Assignment:
Without the pictures, output the records below word for word.

Provided records:
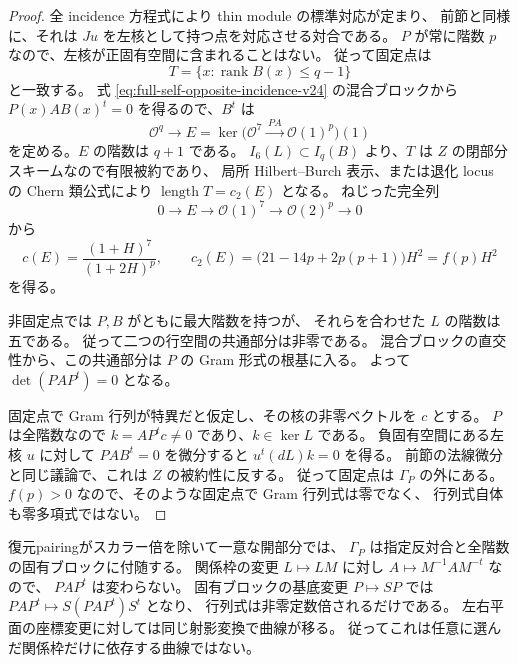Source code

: \begin{proof}
全 incidence 方程式により thin module の標準対応が定まり、
前節と同様に、それは $Ju$ を左核として持つ点を対応させる対合である。
$P$ が常に階数 $p$ なので、左核が正固有空間に含まれることはない。
従って固定点は
\[
 T=\{x:\operatorname{rank}B(x)\leq q-1\}
\]
と一致する。
式 \eqref{eq:full-self-opposite-incidence-v24} の混合ブロックから
$P(x)AB(x)^t=0$ を得るので、$B^t$ は
\[
 \mathcal O^q\longrightarrow
 E=\ker\bigl(\mathcal O^7\xrightarrow{\,PA\,}\mathcal O(1)^p\bigr)(1)
\]
を定める。$E$ の階数は $q+1$ である。
$I_6(L)\subset I_q(B)$ より、$T$ は $Z$ の閉部分スキームなので有限被約であり、
局所 Hilbert--Burch 表示、または退化 locus の Chern 類公式により
$\operatorname{length}T=c_2(E)$ となる\cite[\S14.4]{FultonIntersection}。
ねじった完全列
\[
 0\longrightarrow E\longrightarrow\mathcal O(1)^7
  \longrightarrow\mathcal O(2)^p\longrightarrow0
\]
から
\[
 c(E)=\frac{(1+H)^7}{(1+2H)^p},\qquad
 c_2(E)=\bigl(21-14p+2p(p+1)\bigr)H^2=f(p)H^2
\]
を得る。

非固定点では $P,B$ がともに最大階数を持つが、
それらを合わせた $L$ の階数は五である。
従って二つの行空間の共通部分は非零である。
混合ブロックの直交性から、この共通部分は $P$ の Gram 形式の根基に入る。
よって $\det(PAP^t)=0$ となる。

固定点で Gram 行列が特異だと仮定し、その核の非零ベクトルを $c$ とする。
$P$ は全階数なので $k=AP^tc\ne0$ であり、$k\in\ker L$ である。
負固有空間にある左核 $u$ に対して $PAB^t=0$ を微分すると
$u^t(dL)k=0$ を得る。
前節の法線微分と同じ議論で、これは $Z$ の被約性に反する。
従って固定点は $\Gamma_P$ の外にある。
$f(p)>0$ なので、そのような固定点で Gram 行列式は零でなく、
行列式自体も零多項式ではない。
\end{proof}

\begin{remark}[行列式曲線の基底不変性]
復元pairingがスカラー倍を除いて一意な開部分では、
$\Gamma_P$ は指定反対合と全階数の固有ブロックに付随する。
関係枠の変更 $L\mapsto LM$ に対し $A\mapsto M^{-1}AM^{-t}$ なので、
$PAP^t$ は変わらない。
固有ブロックの基底変更 $P\mapsto SP$ では $PAP^t\mapsto S(PAP^t)S^t$ となり、
行列式は非零定数倍されるだけである。
左右平面の座標変更に対しては同じ射影変換で曲線が移る。
従ってこれは任意に選んだ関係枠だけに依存する曲線ではない。
\end{remark}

Solution for this task:
Source code

: \begin{proof}
全 incidence 方程式により thin module の標準対応が定まり、
前節と同様に、それは $Ju$ を左核として持つ点を対応させる対合である。
$P$ が常に階数 $p$ なので、左核が正固有空間に含まれることはない。
従って固定点は
\[
 T=\{x:\operatorname{rank}B(x)\leq q-1\}
\]
と一致する。
式 \eqref{eq:full-self-opposite-incidence-v24} の混合ブロックから
$P(x)AB(x)^t=0$ を得るので、$B^t$ は
\[
 \mathcal O^q\longrightarrow
 E=\ker\bigl(\mathcal O^7\xrightarrow{\,PA\,}\mathcal O(1)^p\bigr)(1)
\]
を定める。$E$ の階数は $q+1$ である。
$I_6(L)\subset I_q(B)$ より、$T$ は $Z$ の閉部分スキームなので有限被約であり、
局所 Hilbert--Burch 表示、または退化 locus の Chern 類公式により
$\operatorname{length}T=c_2(E)$ となる\cite[\S14.4]{FultonIntersection}。
ねじった完全列
\[
 0\longrightarrow E\longrightarrow\mathcal O(1)^7
  \longrightarrow\mathcal O(2)^p\longrightarrow0
\]
から
\[
 c(E)=\frac{(1+H)^7}{(1+2H)^p},\qquad
 c_2(E)=\bigl(21-14p+2p(p+1)\bigr)H^2=f(p)H^2
\]
を得る。

非固定点では $P,B$ がともに最大階数を持つが、
それらを合わせた $L$ の階数は五である。
従って二つの行空間の共通部分は非零である。
混合ブロックの直交性から、この共通部分は $P$ の Gram 形式の根基に入る。
よって $\det(PAP^t)=0$ となる。

固定点で Gram 行列が特異だと仮定し、その核の非零ベクトルを $c$ とする。
$P$ は全階数なので $k=AP^tc\ne0$ であり、$k\in\ker L$ である。
負固有空間にある左核 $u$ に対して $PAB^t=0$ を微分すると
$u^t(dL)k=0$ を得る。
前節の法線微分と同じ議論で、これは $Z$ の被約性に反する。
従って固定点は $\Gamma_P$ の外にある。
$f(p)>0$ なので、そのような固定点で Gram 行列式は零でなく、
行列式自体も零多項式ではない。
\end{proof}

\begin{remark}[行列式曲線の基底不変性]
復元pairingがスカラー倍を除いて一意な開部分では、
$\Gamma_P$ は指定反対合と全階数の固有ブロックに付随する。
関係枠の変更 $L\mapsto LM$ に対し $A\mapsto M^{-1}AM^{-t}$ なので、
$PAP^t$ は変わらない。
固有ブロックの基底変更 $P\mapsto SP$ では $PAP^t\mapsto S(PAP^t)S^t$ となり、
行列式は非零定数倍されるだけである。
左右平面の座標変更に対しては同じ射影変換で曲線が移る。
従ってこれは任意に選んだ関係枠だけに依存する曲線ではない。
\end{remark}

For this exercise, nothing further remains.